# Real-Time Sentiment Analysis on Twitter Data

The goal of this mini project is to collect data from Twitter and perform sentiment analysis on tweets in real-time using the Spark Streaming API. A predictive model classifies the downloaded tweets as being indicators of either positive (1) or negative (0) feelings.

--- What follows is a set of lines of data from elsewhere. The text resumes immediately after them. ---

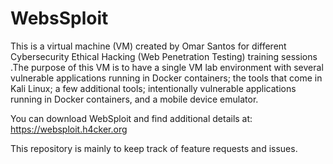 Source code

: # WebsSploit
This is a virtual machine (VM) created by Omar Santos for different Cybersecurity Ethical Hacking (Web Penetration Testing) training sessions .The purpose of this VM is to have a single VM lab environment with several vulnerable applications running in Docker containers; the tools that come in Kali Linux; a few additional tools; intentionally vulnerable applications running in Docker containers, and a mobile device emulator. 

You can download WebSploit and find additional details at: https://websploit.h4cker.org

This repository is mainly to keep track of feature requests and issues.
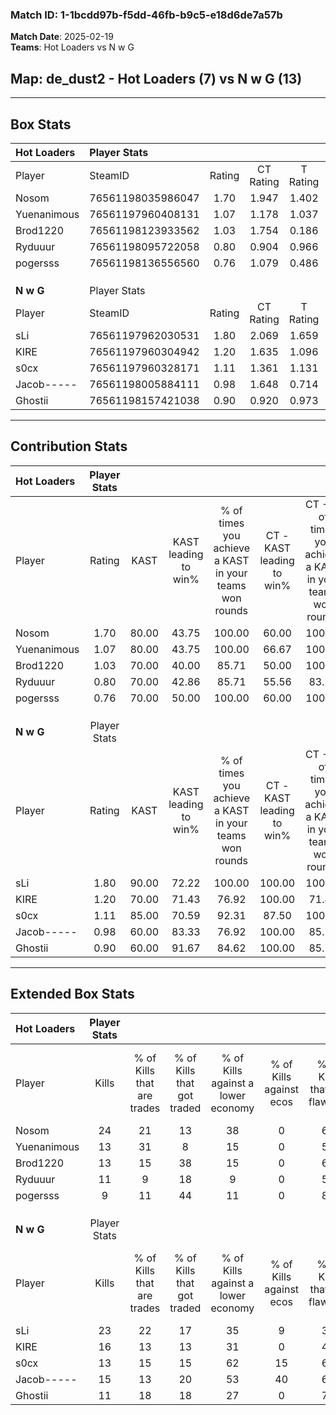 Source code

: ### Match ID: 1-1bcdd97b-f5dd-46fb-b9c5-e18d6de7a57b  
**Match Date**: 2025-02-19  
**Teams**: Hot Loaders vs N w G  

## **Map**: de_dust2 - Hot Loaders (7) vs N w G (13)  
---  

## Box Stats  

| **Hot Loaders** | Player Stats      |        |           |          |       |       |       |         |        |      |     |
| :- | :- | :-: | :-: | :-: | :-: | :-: | :-: | :-: | :-: | :-: | :-: |
| Player          | SteamID           | Rating | CT Rating | T Rating | KAST  |  ADR  | Kills | Assists | Deaths | K/D  | HS% |
| Nosom           | 76561198035986047 |  1.70  |   1.947   |  1.402   | 80.00 | 116.5 |  24   |    4    |   14   | 1.71 | 62  |
| Yuenanimous     | 76561197960408131 |  1.07  |   1.178   |  1.037   | 80.00 | 67.0  |  13   |    4    |   14   | 0.93 | 53  |
| Brod1220        | 76561198123933562 |  1.03  |   1.754   |  0.186   | 70.00 | 100.4 |  13   |    6    |   17   | 0.76 | 69  |
| Ryduuur         | 76561198095722058 |  0.80  |   0.904   |  0.966   | 70.00 | 58.1  |  11   |    3    |   17   | 0.65 | 54  |
| pogersss        | 76561198136556560 |  0.76  |   1.079   |  0.486   | 70.00 | 57.0  |   9   |    9    |   16   | 0.56 | 44  |
|                 |                   |        |           |          |       |       |       |         |        |      |     |
|                 |                   |        |           |          |       |       |       |         |        |      |     |
|                 |                   |        |           |          |       |       |       |         |        |      |     |
| **N w G**       | Player Stats      |        |           |          |       |       |       |         |        |      |     |
| Player          | SteamID           | Rating | CT Rating | T Rating | KAST  |  ADR  | Kills | Assists | Deaths | K/D  | HS% |
| sLi             | 76561197962030531 |  1.80  |   2.069   |  1.659   | 90.00 | 123.6 |  23   |    7    |   13   | 1.77 | 43  |
| KIRE            | 76561197960304942 |  1.20  |   1.635   |  1.096   | 70.00 | 93.6  |  16   |    8    |   15   | 1.07 | 62  |
| s0cx            | 76561197960328171 |  1.11  |   1.361   |  1.131   | 85.00 | 56.9  |  13   |    7    |   13   | 1.00 | 53  |
| Jacob-----      | 76561198005884111 |  0.98  |   1.648   |  0.714   | 60.00 | 81.8  |  15   |    5    |   17   | 0.88 | 53  |
| Ghostii         | 76561198157421038 |  0.90  |   0.920   |  0.973   | 60.00 | 68.0  |  11   |    5    |   12   | 0.92 | 81  |
---  

## Contribution Stats  

| **Hot Loaders** | Player Stats |       |                      |                                                        |                           |                                                             |                          |                                                            |
| :- | :-: | :-: | :-: | :-: | :-: | :-: | :-: | :-: |
| Player          |    Rating    | KAST  | KAST leading to win% | % of times you achieve a KAST in your teams won rounds | CT - KAST leading to win% | CT - % of times you achieve a KAST in your teams won rounds | T - KAST leading to win% | T - % of times you achieve a KAST in your teams won rounds |
| Nosom           |     1.70     | 80.00 |        43.75         |                         100.00                         |           60.00           |                           100.00                            |          16.67           |                           100.00                           |
| Yuenanimous     |     1.07     | 80.00 |        43.75         |                         100.00                         |           66.67           |                           100.00                            |          14.29           |                           100.00                           |
| Brod1220        |     1.03     | 70.00 |        40.00         |                         85.71                          |           50.00           |                           100.00                            |           0.00           |                            0.00                            |
| Ryduuur         |     0.80     | 70.00 |        42.86         |                         85.71                          |           55.56           |                            83.33                            |          20.00           |                           100.00                           |
| pogersss        |     0.76     | 70.00 |        50.00         |                         100.00                         |           60.00           |                           100.00                            |          25.00           |                           100.00                           |
|                 |              |       |                      |                                                        |                           |                                                             |                          |                                                            |
|                 |              |       |                      |                                                        |                           |                                                             |                          |                                                            |
|                 |              |       |                      |                                                        |                           |                                                             |                          |                                                            |
| **N w G**       | Player Stats |       |                      |                                                        |                           |                                                             |                          |                                                            |
| Player          |    Rating    | KAST  | KAST leading to win% | % of times you achieve a KAST in your teams won rounds | CT - KAST leading to win% | CT - % of times you achieve a KAST in your teams won rounds | T - KAST leading to win% | T - % of times you achieve a KAST in your teams won rounds |
| sLi             |     1.80     | 90.00 |        72.22         |                         100.00                         |          100.00           |                           100.00                            |          54.55           |                           100.00                           |
| KIRE            |     1.20     | 70.00 |        71.43         |                         76.92                          |          100.00           |                            71.43                            |          55.56           |                           83.33                            |
| s0cx            |     1.11     | 85.00 |        70.59         |                         92.31                          |           87.50           |                           100.00                            |          55.56           |                           83.33                            |
| Jacob-----      |     0.98     | 60.00 |        83.33         |                         76.92                          |          100.00           |                            85.71                            |          66.67           |                           66.67                            |
| Ghostii         |     0.90     | 60.00 |        91.67         |                         84.62                          |          100.00           |                            85.71                            |          83.33           |                           83.33                            |
---  

## Extended Box Stats  

| **Hot Loaders** | Player Stats |                            |                            |                                    |                         |                              |                                 |        |                             |                                     |                          |                               |                            |
| :- | :-: | :-: | :-: | :-: | :-: | :-: | :-: | :-: | :-: | :-: | :-: | :-: | :-: |
| Player          |    Kills     | % of Kills that are trades | % of Kills that got traded | % of Kills against a lower economy | % of Kills against ecos | % of Kills that are flawless | % of Kills that are close duels | Deaths | % of Deaths that get traded | % of Deaths against a lower economy | % of Deaths against ecos | % of Deaths that are flawless | % of Deaths that are close |
| Nosom           |      24      |             21             |             13             |                 38                 |            0            |              63              |                4                |   14   |              7              |                  0                  |            0             |              57               |             29             |
| Yuenanimous     |      13      |             31             |             8              |                 15                 |            0            |              54              |                8                |   14   |             14              |                  7                  |            0             |              57               |             0              |
| Brod1220        |      13      |             15             |             38             |                 15                 |            0            |              62              |                0                |   17   |             12              |                  6                  |            0             |              47               |             18             |
| Ryduuur         |      11      |             9              |             18             |                 9                  |            0            |              55              |                9                |   17   |             29              |                  6                  |            0             |              65               |             0              |
| pogersss        |      9       |             11             |             44             |                 11                 |            0            |              89              |               11                |   16   |             19              |                  6                  |            0             |              31               |             13             |
|                 |              |                            |                            |                                    |                         |                              |                                 |        |                             |                                     |                          |                               |                            |
|                 |              |                            |                            |                                    |                         |                              |                                 |        |                             |                                     |                          |                               |                            |
|                 |              |                            |                            |                                    |                         |                              |                                 |        |                             |                                     |                          |                               |                            |
| **N w G**       | Player Stats |                            |                            |                                    |                         |                              |                                 |        |                             |                                     |                          |                               |                            |
| Player          |    Kills     | % of Kills that are trades | % of Kills that got traded | % of Kills against a lower economy | % of Kills against ecos | % of Kills that are flawless | % of Kills that are close duels | Deaths | % of Deaths that get traded | % of Deaths against a lower economy | % of Deaths against ecos | % of Deaths that are flawless | % of Deaths that are close |
| sLi             |      23      |             22             |             17             |                 35                 |            9            |              30              |               13                |   13   |              8              |                 31                  |            8             |              54               |             0              |
| KIRE            |      16      |             13             |             13             |                 31                 |            0            |              44              |               13                |   15   |             27              |                 33                  |            13            |              47               |             7              |
| s0cx            |      13      |             15             |             15             |                 62                 |           15            |              69              |               15                |   13   |             31              |                 23                  |            8             |              85               |             0              |
| Jacob-----      |      15      |             13             |             20             |                 53                 |           40            |              60              |               13                |   17   |             24              |                 29                  |            6             |              65               |             6              |
| Ghostii         |      11      |             18             |             18             |                 27                 |            0            |              73              |                0                |   12   |             17              |                 25                  |            0             |              67               |             17             |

For this task, a corpus (data set) with over 1.5 million prelabeled tweets was collected from a [Kaggle competition](https://inclass.kaggle.com/c/si650winter11) hosted by the University of Michigan. The Naive Bayes algorithm is then used to train the model on such data.

In [None]:
# PySpark classes.
from pyspark import SparkContext
from pyspark.streaming import StreamingContext

In [None]:
# NLTK classes and functions.
from nltk.sentiment import SentimentAnalyzer
from nltk.classify import NaiveBayesClassifier
from nltk.corpus import subjectivity
from nltk.corpus import stopwords
from nltk.sentiment.util import *

In [None]:
# Modules for HTTP requests.
import requests_oauthlib
import requests

In [None]:
# Miscellaneous modules.
import operator
import string
import time
import json
import ast
import re

## Model training

### Data load

In [None]:
# Load the training CSV file to an RDD.
rdd = sc.textFile('labeled_tweets.csv')

In [None]:
# Show the first rows.
rdd.take(10)

In [None]:
# Remove the header.
header = rdd.first()
rdd = rdd.filter(lambda row: row != header)

In [None]:
rdd.take(10)

### Data preprocessing

In [None]:
# Get a list of English stopwords with and without negation marks.
all_stopwords = sorted(
    stopwords.words('english') + [word + '_NEG' for word in stopwords.words('english')])

In [None]:
def preprocess_row(row):
    """Extract the tweet contents and the sentiment label from a row.
    """
    row = row.split(',')
    translator = str.maketrans({key: None for key in string.punctuation})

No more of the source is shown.